*** Data for processing Section Begins ***

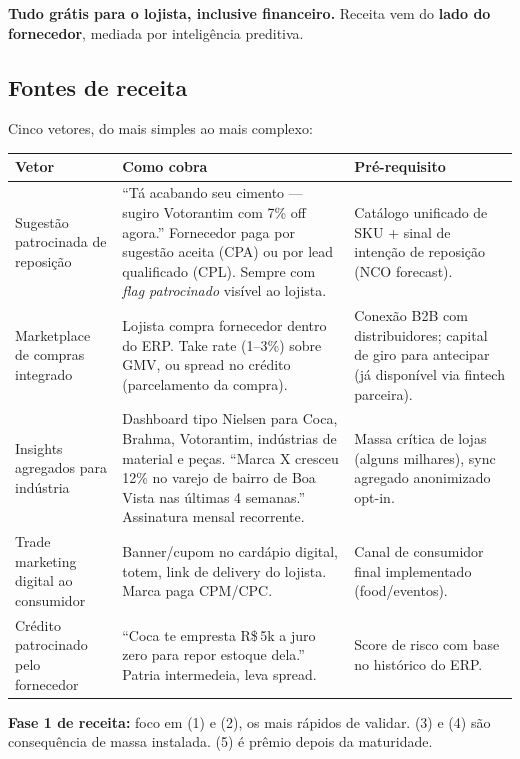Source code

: \documentclass[11pt,a4paper]{article}
\begin{document}
\begin{notice}
\textbf{Tudo grátis para o lojista, inclusive financeiro.} Receita vem do
\textbf{lado do fornecedor}, mediada por inteligência preditiva.
\end{notice}

\subsection{Fontes de receita}

Cinco vetores, do mais simples ao mais complexo:

\begin{longtable}{@{}p{2.7cm}p{6.5cm}p{5.5cm}@{}}
\toprule
\textbf{Vetor} & \textbf{Como cobra} & \textbf{Pré-requisito} \\
\midrule
\endhead
Sugestão patrocinada de reposição & ``Tá acabando seu cimento --- sugiro
Votorantim com 7\% off agora.'' Fornecedor paga por sugestão aceita (CPA) ou
por lead qualificado (CPL). Sempre com \emph{flag patrocinado} visível ao
lojista. & Catálogo unificado de SKU + sinal de intenção de reposição (NCO
forecast). \\
\addlinespace
Marketplace de compras integrado & Lojista compra fornecedor dentro do ERP.
Take rate (1--3\%) sobre GMV, ou spread no crédito (parcelamento da compra).
& Conexão B2B com distribuidores; capital de giro para antecipar (já
disponível via fintech parceira). \\
\addlinespace
Insights agregados para indústria & Dashboard tipo Nielsen para Coca,
Brahma, Votorantim, indústrias de material e peças. ``Marca X cresceu 12\% no
varejo de bairro de Boa Vista nas últimas 4 semanas.'' Assinatura mensal
recorrente. & Massa crítica de lojas (alguns milhares), sync agregado
anonimizado opt-in. \\
\addlinespace
Trade marketing digital ao consumidor & Banner/cupom no cardápio digital,
totem, link de delivery do lojista. Marca paga CPM/CPC. & Canal de
consumidor final implementado (food/eventos). \\
\addlinespace
Crédito patrocinado pelo fornecedor & ``Coca te empresta R\$\,5k a juro
zero para repor estoque dela.'' Patria intermedeia, leva spread. & Score de
risco com base no histórico do ERP. \\
\bottomrule
\end{longtable}

\textbf{Fase 1 de receita:} foco em (1) e (2), os mais rápidos de validar.
(3) e (4) são consequência de massa instalada. (5) é prêmio depois da
maturidade.
\end{document}
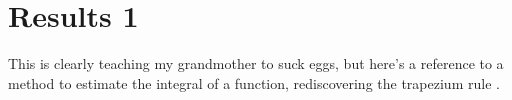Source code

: \chapter{Results 1}

This is clearly teaching my grandmother to suck eggs, but here's a reference to a method to estimate the integral of a function, rediscovering the trapezium rule \citep{10.2337/diacare.17.2.152}.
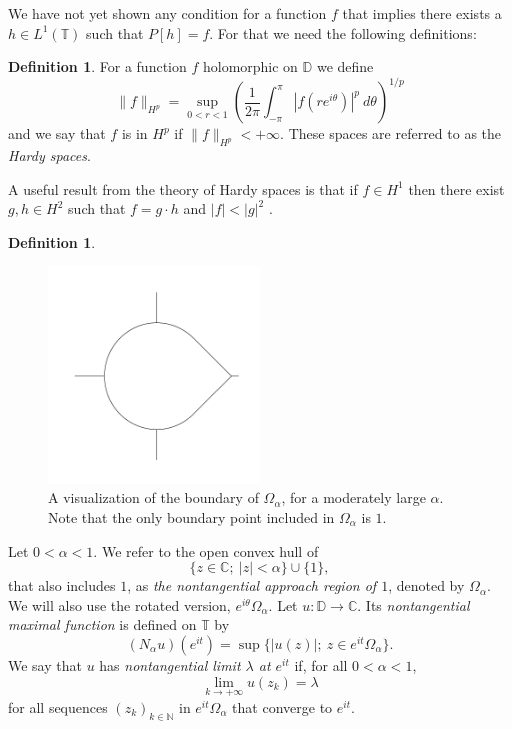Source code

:\documentclass[a4paper,12pt,twoside,BCOR=10mm]{scrbook}
\theoremstyle{definition}
\theoremstyle{definition}
\theoremstyle{definition}
\newtheorem{definition}[theorem]{Definition}
\begin{document}
We have not yet shown any condition for a function $f$ that implies there exists a $h \in L^1(\mathbb{T})$ such that $P[h] = f$.
For that we need the following definitions:
\begin{definition}
\label{index24}
For a function $f$ holomorphic on $\mathbb{D}$ we define
\[
	\|f\|_{H^p} = 
	\sup_{0 < r < 1} \left ( \frac{1}{2\pi}\int_{-\pi}^{\pi} |f(re^{i\theta})|^p\ d\theta \right )^{1/p}
\]
and we say that $f$ is in $H^p$ if $\|f\|_{H^p} < +\infty$.
These spaces are referred to as the \emph{Hardy spaces}.
\end{definition}
A useful result from the theory of Hardy spaces is that if $f \in H^1$ then there exist $g, h \in H^2$ such that $f = g \cdot h$ and $|f| < |g|^2$ \citep[Theorem $17.10$]{rudin2}.
\begin{definition}
\label{index25}
\begin{figure}[h]
\centering
\includegraphics[width=0.5\textwidth]{approach-region-7-boundary}
\caption{A visualization of the boundary of $\Omega_{\alpha}$, for a moderately large $\alpha$. Note that the only boundary point included in $\Omega_{\alpha}$ is $1$. }
\end{figure}
Let $0 < \alpha < 1$.
We refer to the open convex hull of
\[
	\{z \in \mathbb{C};\ |z| < \alpha\} \cup \{1\},
\]
that also includes $1$, as \emph{the nontangential approach region of $1$}, denoted by $\Omega_{\alpha}$.
We will also use the rotated version, $e^{i\theta}\Omega_{\alpha}$.
Let $u: \mathbb{D} \rightarrow \mathbb{C}$.
Its \emph{nontangential maximal function} is defined on $\mathbb{T}$ by
\[
	(N_{\alpha}u)(e^{it}) = \sup \{|u(z)|;\ z \in e^{it}\Omega_{\alpha}\}.
\]
We say that $u$ has \emph{nontangential limit $\lambda$ at $e^{it}$} if, for all $0 < \alpha < 1$,
\[
	\lim_{k \rightarrow +\infty} u(z_k) = \lambda
\]
for all sequences $(z_k)_{k \in \mathbb{N}}$ in $e^{it}\Omega_{\alpha}$ that converge to $e^{it}$.
\end{definition}
\end{document}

*** Data for processing Section Ends ***

Work required. Your answer must be the lines from the opening line of the entries through the line holding "varejo de bairro", written out exactly and without any picture.

Response.
Source code

: \documentclass[11pt,a4paper]{article}
\begin{document}
\begin{notice}
\textbf{Tudo grátis para o lojista, inclusive financeiro.} Receita vem do
\textbf{lado do fornecedor}, mediada por inteligência preditiva.
\end{notice}

\subsection{Fontes de receita}

Cinco vetores, do mais simples ao mais complexo:

\begin{longtable}{@{}p{2.7cm}p{6.5cm}p{5.5cm}@{}}
\toprule
\textbf{Vetor} & \textbf{Como cobra} & \textbf{Pré-requisito} \\
\midrule
\endhead
Sugestão patrocinada de reposição & ``Tá acabando seu cimento --- sugiro
Votorantim com 7\% off agora.'' Fornecedor paga por sugestão aceita (CPA) ou
por lead qualificado (CPL). Sempre com \emph{flag patrocinado} visível ao
lojista. & Catálogo unificado de SKU + sinal de intenção de reposição (NCO
forecast). \\
\addlinespace
Marketplace de compras integrado & Lojista compra fornecedor dentro do ERP.
Take rate (1--3\%) sobre GMV, ou spread no crédito (parcelamento da compra).
& Conexão B2B com distribuidores; capital de giro para antecipar (já
disponível via fintech parceira). \\
\addlinespace
Insights agregados para indústria & Dashboard tipo Nielsen para Coca,
Brahma, Votorantim, indústrias de material e peças. ``Marca X cresceu 12\% no
varejo de bairro de Boa Vista nas últimas 4 semanas.'' Assinatura mensal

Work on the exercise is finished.